Of course, working out what the thing is that will do the most good for the most people, and getting it right is a whole ‘nother issue…
Blessings
Starfire
A minor proofreading point: the spelling is “lying” not “lieing.”
A minor proofreading point: the spelling is “lying” not “lieing.”
Also, are the definitions from a conversation or lecture during your trip, or from a book, or what?
These notes are from lectures and convos.
Alex -
Good to see you back my friend. I remember reading Mahatma Gandhi’s thoughts on the same subject. He considered Truthfulness as the mother of honesty. If you think hard, truthfulness is the source of goodness. Mahatma Gandhi also considered truthfulness more sacred than God. I love this post.
Shilpan
I found your site while seeking precept vs. tenent. It looks like a great site, I’ll have to investigage further!
I found your site while typing in truth and honesty. Truthfulness gives rise to natures laws, as well as it seems, god and all that is. This subject really matters. Great work on your site, feels good to see others helping others. Nice first name by the way, your parents must be very smart.
Personal story on the subject:
When I was 7 years old, in 1982, Some people knew I would be traveling to see an uncle of mine with family who was an important political target by the the Islamic authorities in Iran.
I knew it would endanger my family, as his whereabouts was a family secret at the time and because so many opponents of the Regime had been systematically assassinated in France, Germany, England, Spain, and Italy without much public knowledge or complaint from these governments (with their blessings).
So I questioned, how any one in my family could possibly expect me to travel to California with such clothes? Which was an implied lie, because we weren’t going to California, it really threw everyone off. Oh well… I truthfully wasn’t sorry I couldn’t help.
The Truth I served was Freedom, those who help others realize it are pursuing truth.

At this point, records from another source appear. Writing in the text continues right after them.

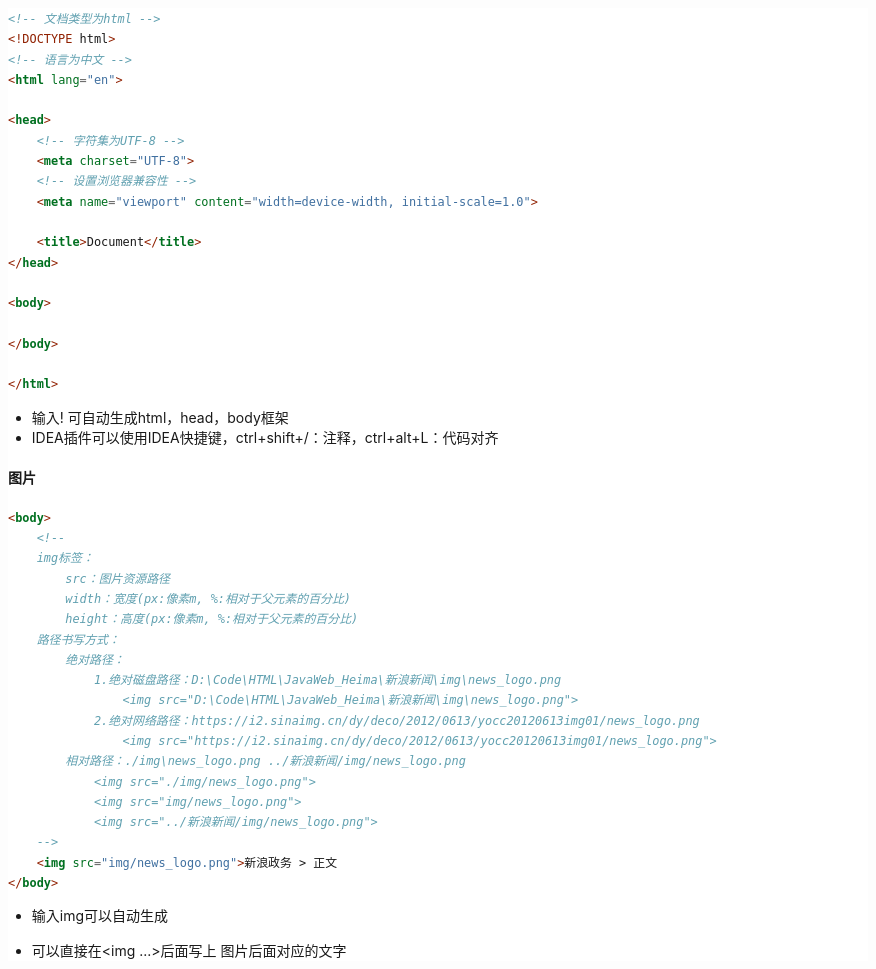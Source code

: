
 ```html
<!-- 文档类型为html -->
<!DOCTYPE html>
<!-- 语言为中文 -->
<html lang="en">

<head>
    <!-- 字符集为UTF-8 -->
    <meta charset="UTF-8">
    <!-- 设置浏览器兼容性 -->
    <meta name="viewport" content="width=device-width, initial-scale=1.0">

    <title>Document</title>
</head>

<body>

</body>

</html>
```

- 输入! 可自动生成html，head，body框架
- IDEA插件可以使用IDEA快捷键，ctrl+shift+/：注释，ctrl+alt+L：代码对齐

#### 图片

```html
<body>
    <!-- 
    img标签：
        src：图片资源路径
        width：宽度(px:像素m, %:相对于父元素的百分比)
        height：高度(px:像素m, %:相对于父元素的百分比)
    路径书写方式：
        绝对路径：
            1.绝对磁盘路径：D:\Code\HTML\JavaWeb_Heima\新浪新闻\img\news_logo.png
                <img src="D:\Code\HTML\JavaWeb_Heima\新浪新闻\img\news_logo.png">
            2.绝对网络路径：https://i2.sinaimg.cn/dy/deco/2012/0613/yocc20120613img01/news_logo.png
                <img src="https://i2.sinaimg.cn/dy/deco/2012/0613/yocc20120613img01/news_logo.png">
        相对路径：./img\news_logo.png ../新浪新闻/img/news_logo.png
            <img src="./img/news_logo.png">
            <img src="img/news_logo.png">
            <img src="../新浪新闻/img/news_logo.png">
    -->
    <img src="img/news_logo.png">新浪政务 > 正文
</body>
```

- 输入img可以自动生成<img src="" alt="">

- 可以直接在<img ...>后面写上 图片后面对应的文字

What you are calling “truthfulness” is properly called “truth.” Truth is about correspondence with reality. What you are calling “honesty” could also be called “truthfulness” as you actually wrote in your definition. The christian woman in your example was not “truthful” nor “honest” and yet what she told the nazis was a “truth” that corresponded with reality. It was not “the truth, the whole truth, and nothing but the truth.” she “dishonestly” left out a part of the “whole truth” in order to serve a higher moral standard than the nazis she lied to.